- _Information given_:
+ + + + + + +

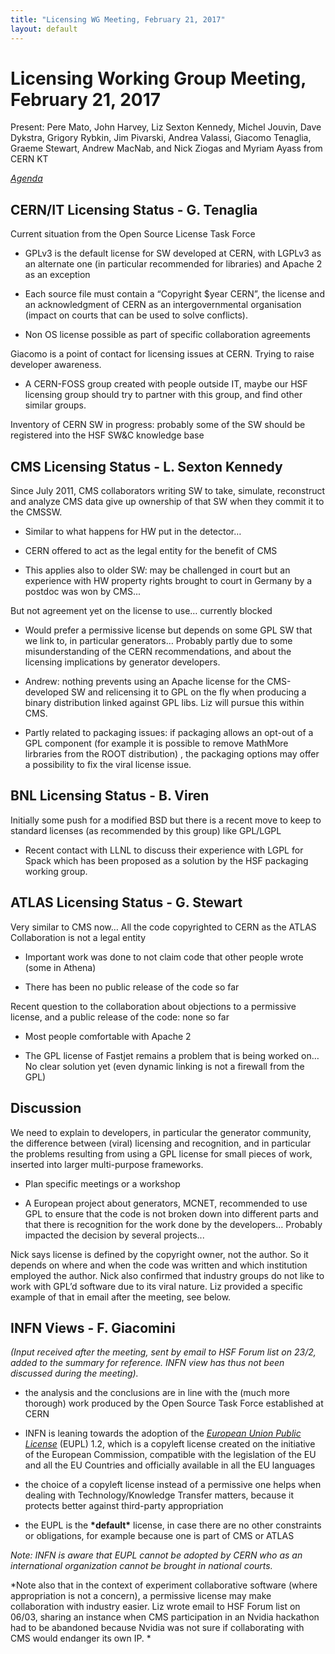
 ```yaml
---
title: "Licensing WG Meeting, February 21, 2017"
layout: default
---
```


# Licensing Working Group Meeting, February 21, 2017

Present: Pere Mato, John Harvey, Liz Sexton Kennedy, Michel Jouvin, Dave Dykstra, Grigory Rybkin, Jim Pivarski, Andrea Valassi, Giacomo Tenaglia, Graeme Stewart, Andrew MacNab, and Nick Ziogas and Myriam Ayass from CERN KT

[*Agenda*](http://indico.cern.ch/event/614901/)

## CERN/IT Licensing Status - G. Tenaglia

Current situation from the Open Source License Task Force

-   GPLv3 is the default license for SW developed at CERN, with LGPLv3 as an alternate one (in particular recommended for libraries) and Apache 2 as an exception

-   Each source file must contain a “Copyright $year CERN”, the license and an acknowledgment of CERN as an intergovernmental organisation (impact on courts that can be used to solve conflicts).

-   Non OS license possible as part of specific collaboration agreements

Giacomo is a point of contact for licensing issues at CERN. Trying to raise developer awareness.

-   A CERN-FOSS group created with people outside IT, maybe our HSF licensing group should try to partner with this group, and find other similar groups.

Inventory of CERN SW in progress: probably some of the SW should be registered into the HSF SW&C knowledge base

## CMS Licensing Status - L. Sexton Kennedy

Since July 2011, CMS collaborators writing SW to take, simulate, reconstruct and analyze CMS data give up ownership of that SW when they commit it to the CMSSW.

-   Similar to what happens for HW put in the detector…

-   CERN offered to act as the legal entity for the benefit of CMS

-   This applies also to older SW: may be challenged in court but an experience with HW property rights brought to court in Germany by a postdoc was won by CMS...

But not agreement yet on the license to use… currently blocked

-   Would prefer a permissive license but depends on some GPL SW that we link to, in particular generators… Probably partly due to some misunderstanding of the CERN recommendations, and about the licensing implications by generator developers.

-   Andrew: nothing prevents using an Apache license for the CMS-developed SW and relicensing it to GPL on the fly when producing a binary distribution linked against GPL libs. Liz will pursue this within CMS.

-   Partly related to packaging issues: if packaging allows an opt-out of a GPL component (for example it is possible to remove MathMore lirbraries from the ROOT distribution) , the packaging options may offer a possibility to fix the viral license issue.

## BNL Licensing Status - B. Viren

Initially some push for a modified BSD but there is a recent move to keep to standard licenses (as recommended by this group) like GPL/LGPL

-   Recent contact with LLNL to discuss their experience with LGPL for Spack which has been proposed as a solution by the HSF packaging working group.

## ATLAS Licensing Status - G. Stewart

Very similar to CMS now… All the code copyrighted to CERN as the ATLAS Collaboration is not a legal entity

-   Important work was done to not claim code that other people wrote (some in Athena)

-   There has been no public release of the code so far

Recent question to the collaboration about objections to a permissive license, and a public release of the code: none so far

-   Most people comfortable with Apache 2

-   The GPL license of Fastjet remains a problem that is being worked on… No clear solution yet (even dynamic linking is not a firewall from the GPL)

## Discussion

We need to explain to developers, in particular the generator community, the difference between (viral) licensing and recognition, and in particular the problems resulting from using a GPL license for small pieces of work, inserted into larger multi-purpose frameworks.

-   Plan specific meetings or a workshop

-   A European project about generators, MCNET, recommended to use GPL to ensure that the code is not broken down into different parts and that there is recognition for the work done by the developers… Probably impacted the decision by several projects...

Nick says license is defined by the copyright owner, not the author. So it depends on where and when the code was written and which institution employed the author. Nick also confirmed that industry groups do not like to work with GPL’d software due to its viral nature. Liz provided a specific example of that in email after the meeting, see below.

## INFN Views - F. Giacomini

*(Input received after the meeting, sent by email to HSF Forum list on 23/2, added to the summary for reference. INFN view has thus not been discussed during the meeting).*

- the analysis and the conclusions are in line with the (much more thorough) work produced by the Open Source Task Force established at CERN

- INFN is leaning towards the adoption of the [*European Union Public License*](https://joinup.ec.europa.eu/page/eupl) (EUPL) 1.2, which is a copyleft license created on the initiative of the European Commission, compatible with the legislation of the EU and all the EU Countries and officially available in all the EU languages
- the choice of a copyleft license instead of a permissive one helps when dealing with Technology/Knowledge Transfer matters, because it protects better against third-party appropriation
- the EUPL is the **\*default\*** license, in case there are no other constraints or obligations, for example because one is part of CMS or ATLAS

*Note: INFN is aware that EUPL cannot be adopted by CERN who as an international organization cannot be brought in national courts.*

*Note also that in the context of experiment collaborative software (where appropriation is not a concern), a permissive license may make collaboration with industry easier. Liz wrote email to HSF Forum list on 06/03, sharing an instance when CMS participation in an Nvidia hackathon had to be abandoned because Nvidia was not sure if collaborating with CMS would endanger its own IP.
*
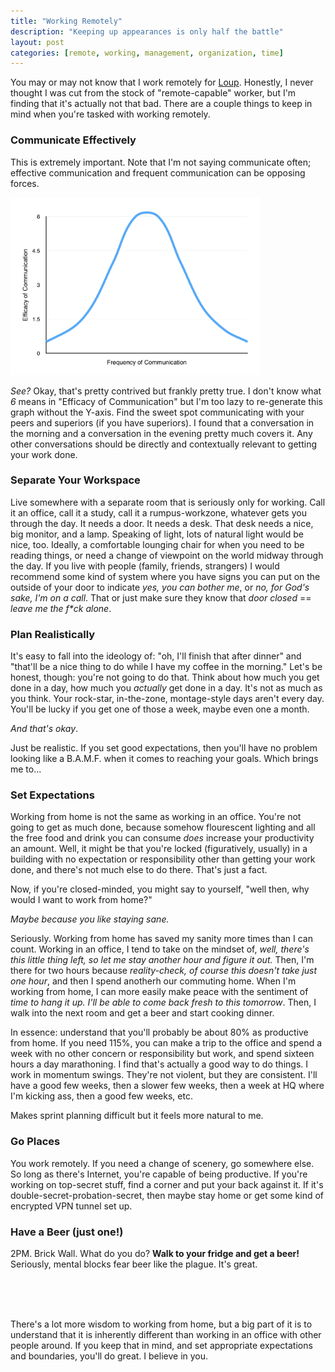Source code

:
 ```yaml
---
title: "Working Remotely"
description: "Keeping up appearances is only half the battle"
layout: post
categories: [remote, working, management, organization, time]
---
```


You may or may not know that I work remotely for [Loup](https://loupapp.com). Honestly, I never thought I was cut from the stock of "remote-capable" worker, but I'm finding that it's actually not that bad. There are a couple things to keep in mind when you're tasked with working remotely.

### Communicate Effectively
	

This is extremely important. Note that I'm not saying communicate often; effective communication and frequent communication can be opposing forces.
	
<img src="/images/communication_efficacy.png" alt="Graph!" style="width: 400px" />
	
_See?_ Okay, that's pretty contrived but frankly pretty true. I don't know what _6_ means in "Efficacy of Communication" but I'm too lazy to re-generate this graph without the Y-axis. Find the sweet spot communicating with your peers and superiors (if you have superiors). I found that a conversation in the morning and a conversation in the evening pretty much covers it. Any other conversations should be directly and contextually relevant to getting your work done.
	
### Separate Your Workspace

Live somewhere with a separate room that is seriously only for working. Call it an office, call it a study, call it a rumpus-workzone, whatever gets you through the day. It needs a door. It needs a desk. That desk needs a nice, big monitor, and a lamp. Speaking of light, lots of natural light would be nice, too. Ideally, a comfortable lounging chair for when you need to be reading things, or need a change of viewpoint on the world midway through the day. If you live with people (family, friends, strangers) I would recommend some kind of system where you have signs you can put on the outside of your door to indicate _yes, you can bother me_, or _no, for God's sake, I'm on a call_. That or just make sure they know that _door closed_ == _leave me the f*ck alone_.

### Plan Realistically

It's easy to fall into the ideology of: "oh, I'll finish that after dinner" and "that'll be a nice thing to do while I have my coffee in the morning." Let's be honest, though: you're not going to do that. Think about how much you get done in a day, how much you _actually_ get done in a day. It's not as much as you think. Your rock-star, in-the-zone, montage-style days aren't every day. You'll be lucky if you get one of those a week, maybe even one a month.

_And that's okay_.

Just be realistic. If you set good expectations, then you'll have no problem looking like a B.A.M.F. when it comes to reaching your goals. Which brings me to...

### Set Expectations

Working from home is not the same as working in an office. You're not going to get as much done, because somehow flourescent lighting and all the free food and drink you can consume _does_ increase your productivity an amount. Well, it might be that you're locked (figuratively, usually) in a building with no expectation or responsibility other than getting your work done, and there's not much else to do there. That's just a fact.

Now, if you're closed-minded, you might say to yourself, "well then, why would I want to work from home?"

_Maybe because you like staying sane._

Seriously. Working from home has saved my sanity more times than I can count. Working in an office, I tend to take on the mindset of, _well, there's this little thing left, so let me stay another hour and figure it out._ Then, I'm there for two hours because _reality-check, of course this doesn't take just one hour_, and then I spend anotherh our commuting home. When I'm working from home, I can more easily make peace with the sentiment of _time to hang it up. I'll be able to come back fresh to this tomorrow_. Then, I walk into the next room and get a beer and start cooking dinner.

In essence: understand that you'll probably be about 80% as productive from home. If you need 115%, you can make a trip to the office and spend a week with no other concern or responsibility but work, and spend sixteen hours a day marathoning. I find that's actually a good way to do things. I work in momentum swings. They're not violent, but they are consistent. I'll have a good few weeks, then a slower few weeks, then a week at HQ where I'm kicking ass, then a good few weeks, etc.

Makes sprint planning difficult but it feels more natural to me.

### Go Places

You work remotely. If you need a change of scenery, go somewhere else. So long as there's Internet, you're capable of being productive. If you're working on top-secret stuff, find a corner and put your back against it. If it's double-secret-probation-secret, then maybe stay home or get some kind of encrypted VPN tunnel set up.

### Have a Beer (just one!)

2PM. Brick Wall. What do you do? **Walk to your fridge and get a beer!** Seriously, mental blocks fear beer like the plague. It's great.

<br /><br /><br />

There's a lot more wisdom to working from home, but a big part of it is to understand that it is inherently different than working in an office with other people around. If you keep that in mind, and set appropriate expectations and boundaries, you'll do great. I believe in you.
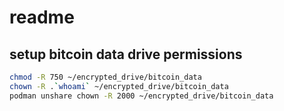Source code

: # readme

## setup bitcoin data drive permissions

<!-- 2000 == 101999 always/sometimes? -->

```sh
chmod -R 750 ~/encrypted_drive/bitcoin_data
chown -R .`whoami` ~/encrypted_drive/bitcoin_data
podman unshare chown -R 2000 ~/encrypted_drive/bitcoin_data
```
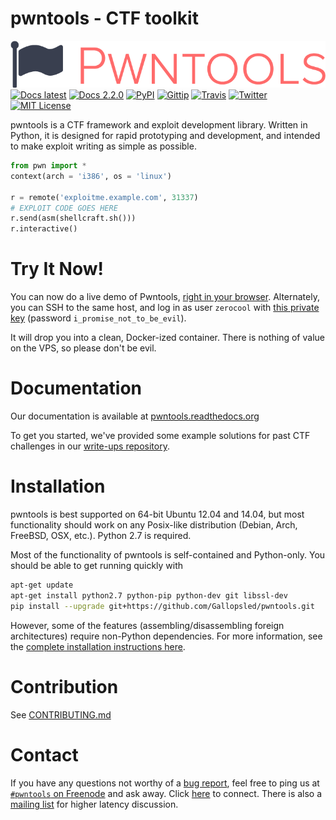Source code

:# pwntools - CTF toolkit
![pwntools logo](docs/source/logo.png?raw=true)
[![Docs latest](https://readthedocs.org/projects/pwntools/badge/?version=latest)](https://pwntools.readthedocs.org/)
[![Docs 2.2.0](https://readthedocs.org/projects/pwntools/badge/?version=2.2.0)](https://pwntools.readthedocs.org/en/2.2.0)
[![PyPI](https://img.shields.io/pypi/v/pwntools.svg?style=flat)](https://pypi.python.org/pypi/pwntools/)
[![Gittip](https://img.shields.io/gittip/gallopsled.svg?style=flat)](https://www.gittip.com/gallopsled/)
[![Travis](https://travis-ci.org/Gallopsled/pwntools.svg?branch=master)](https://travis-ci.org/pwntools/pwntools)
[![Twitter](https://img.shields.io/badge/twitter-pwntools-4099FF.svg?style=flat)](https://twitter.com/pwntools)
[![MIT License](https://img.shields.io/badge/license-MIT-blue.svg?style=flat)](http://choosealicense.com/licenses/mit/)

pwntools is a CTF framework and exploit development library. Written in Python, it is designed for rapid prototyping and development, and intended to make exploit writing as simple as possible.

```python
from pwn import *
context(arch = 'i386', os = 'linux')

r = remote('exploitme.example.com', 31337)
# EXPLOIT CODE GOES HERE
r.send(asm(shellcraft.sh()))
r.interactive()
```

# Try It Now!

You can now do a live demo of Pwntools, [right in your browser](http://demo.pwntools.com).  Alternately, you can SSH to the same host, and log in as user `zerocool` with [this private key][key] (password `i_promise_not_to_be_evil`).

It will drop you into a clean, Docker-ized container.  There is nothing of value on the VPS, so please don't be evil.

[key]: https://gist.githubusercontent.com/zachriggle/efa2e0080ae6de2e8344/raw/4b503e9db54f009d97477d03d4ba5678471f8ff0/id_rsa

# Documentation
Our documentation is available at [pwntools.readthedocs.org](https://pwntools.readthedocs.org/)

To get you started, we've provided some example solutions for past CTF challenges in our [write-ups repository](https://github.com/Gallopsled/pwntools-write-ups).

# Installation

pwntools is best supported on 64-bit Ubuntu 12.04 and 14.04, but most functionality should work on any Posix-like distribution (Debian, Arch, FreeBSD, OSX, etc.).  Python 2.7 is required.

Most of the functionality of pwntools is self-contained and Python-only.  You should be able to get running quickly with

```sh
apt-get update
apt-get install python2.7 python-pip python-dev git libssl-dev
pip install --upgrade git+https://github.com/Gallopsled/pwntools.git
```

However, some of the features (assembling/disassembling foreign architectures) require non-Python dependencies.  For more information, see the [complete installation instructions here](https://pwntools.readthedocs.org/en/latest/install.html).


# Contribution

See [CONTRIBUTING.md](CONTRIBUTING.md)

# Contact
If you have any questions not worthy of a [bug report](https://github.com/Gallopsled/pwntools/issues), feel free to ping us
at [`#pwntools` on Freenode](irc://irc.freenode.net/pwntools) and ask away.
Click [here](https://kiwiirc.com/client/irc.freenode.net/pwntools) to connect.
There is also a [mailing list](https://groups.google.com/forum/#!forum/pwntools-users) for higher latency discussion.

+ + + + + + +

- _The problem_: Could you return exactly the lines above from the line with "other similar groups." to the line with "But not agreement", both included, and nothing else?

- _Solution to this task_:
-   A CERN-FOSS group created with people outside IT, maybe our HSF licensing group should try to partner with this group, and find other similar groups.

Inventory of CERN SW in progress: probably some of the SW should be registered into the HSF SW&C knowledge base

## CMS Licensing Status - L. Sexton Kennedy

Since July 2011, CMS collaborators writing SW to take, simulate, reconstruct and analyze CMS data give up ownership of that SW when they commit it to the CMSSW.

-   Similar to what happens for HW put in the detector…

-   CERN offered to act as the legal entity for the benefit of CMS

-   This applies also to older SW: may be challenged in court but an experience with HW property rights brought to court in Germany by a postdoc was won by CMS...

But not agreement yet on the license to use… currently blocked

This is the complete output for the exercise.